I think that it is our duty to make people question. Does gender matter? Should we be tackling the gender hierarchy and the patriarchy? When I pull on my men's clothing in the morning, when I bind my breasts down so tight I can barely breathe, the last thing I'm thinking of is undermining the lives of people like Stephanie, Windsor, and Annie of HerCampus.com. But, somehow me, my brothers, my siblings create the sort of backlash in people that stops questions and lets the hatred and ignorance flood through unimpeded.
I don't mean to make anyone question who they themselves are because of who I am. I don't want to make a few girls open up a silly website to my hyper-liberal ideas. I just want to be able to communicate with the world in a way that makes sure I still have a voice and a language that are my own. As women we must always fight, and as a transgender person that fight is something just as deep and equally troubling. We have the opportunity at this school to undergo an upheaval of our former selves, to embrace the ideas that no one else will even touch. We can be us and that us is often the thing that no one else wants us to be. This school has given me the time and strength to forget the people telling me what I cannot do and who I cannot be simply because I am a woman or I am female. That's what Wellesley does: it gives us tremendous power and clarity from our single-sex, not single-gender, education.
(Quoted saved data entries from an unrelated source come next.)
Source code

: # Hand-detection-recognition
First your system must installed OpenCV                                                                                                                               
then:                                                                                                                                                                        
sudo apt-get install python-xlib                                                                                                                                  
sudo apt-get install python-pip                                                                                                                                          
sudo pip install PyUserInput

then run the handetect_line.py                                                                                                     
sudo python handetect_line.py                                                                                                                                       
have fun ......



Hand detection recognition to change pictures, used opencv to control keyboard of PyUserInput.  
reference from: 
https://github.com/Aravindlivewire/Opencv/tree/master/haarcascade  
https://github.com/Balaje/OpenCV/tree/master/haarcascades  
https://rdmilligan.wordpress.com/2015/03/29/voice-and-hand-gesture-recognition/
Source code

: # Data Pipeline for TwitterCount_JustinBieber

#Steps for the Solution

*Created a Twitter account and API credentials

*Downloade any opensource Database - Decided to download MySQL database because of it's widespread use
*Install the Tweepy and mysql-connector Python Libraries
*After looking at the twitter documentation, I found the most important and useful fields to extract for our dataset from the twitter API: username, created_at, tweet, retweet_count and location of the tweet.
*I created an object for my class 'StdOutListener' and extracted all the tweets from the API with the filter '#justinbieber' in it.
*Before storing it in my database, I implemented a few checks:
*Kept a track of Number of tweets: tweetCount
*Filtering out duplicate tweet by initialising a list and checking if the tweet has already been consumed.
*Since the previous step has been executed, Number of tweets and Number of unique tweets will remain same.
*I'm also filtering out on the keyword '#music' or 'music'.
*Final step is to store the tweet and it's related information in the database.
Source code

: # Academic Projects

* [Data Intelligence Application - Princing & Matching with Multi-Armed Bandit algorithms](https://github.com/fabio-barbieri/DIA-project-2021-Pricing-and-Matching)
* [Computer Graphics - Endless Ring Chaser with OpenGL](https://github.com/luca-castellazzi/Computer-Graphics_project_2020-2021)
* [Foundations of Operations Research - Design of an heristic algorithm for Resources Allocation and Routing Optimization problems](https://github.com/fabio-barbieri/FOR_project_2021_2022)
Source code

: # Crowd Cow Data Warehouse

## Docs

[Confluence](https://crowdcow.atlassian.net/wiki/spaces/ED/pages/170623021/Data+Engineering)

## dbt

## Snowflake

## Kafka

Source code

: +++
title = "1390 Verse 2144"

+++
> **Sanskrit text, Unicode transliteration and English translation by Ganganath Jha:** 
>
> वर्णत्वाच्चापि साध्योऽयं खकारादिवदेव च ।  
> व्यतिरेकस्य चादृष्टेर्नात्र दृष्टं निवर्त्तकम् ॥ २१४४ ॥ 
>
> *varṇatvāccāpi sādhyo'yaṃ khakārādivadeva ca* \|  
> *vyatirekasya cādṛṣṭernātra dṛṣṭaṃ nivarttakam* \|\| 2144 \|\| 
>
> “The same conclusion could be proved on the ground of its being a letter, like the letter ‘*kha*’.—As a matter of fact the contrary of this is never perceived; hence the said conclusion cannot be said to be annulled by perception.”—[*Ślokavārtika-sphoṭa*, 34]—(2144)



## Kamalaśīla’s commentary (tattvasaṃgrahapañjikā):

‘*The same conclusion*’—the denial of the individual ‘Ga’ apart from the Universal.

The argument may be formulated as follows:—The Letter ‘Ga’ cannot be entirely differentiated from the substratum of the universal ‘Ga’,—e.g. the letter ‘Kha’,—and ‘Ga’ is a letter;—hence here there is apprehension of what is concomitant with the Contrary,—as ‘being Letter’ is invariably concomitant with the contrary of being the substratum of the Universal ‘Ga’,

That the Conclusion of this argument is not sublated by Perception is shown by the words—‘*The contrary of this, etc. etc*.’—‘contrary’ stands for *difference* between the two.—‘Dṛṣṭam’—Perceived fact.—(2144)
We have the ability to back up and pick out the injustices and the things we think are wrong because we fought to get this far ahead and we're not going to stop now. What we do with that power is up to us, but I think it is our responsibility to the community, and in this case the community who has access to HerCampus, to let our beliefs pull through and to accurately represent our strength and our progressive thought.
Yes, we are feminists. And, we cannot fear that word because then they have won. Yes, we are genderqueer, transgender, non-conforming and allies and we cannot fear those identities because again they will have won. We have a choice to reclaim these words and in doing so reclaim ourselves and our identities. We have a chance to believe in something when everyone else is spitting things they think are insults ("feminist lesbians" for one) in our faces. Leaving HerCampus is the first step, but it is not enough. Recognition, vocalization, and a fight: that's what we're in for, Wellesley, but I think we've got it in us.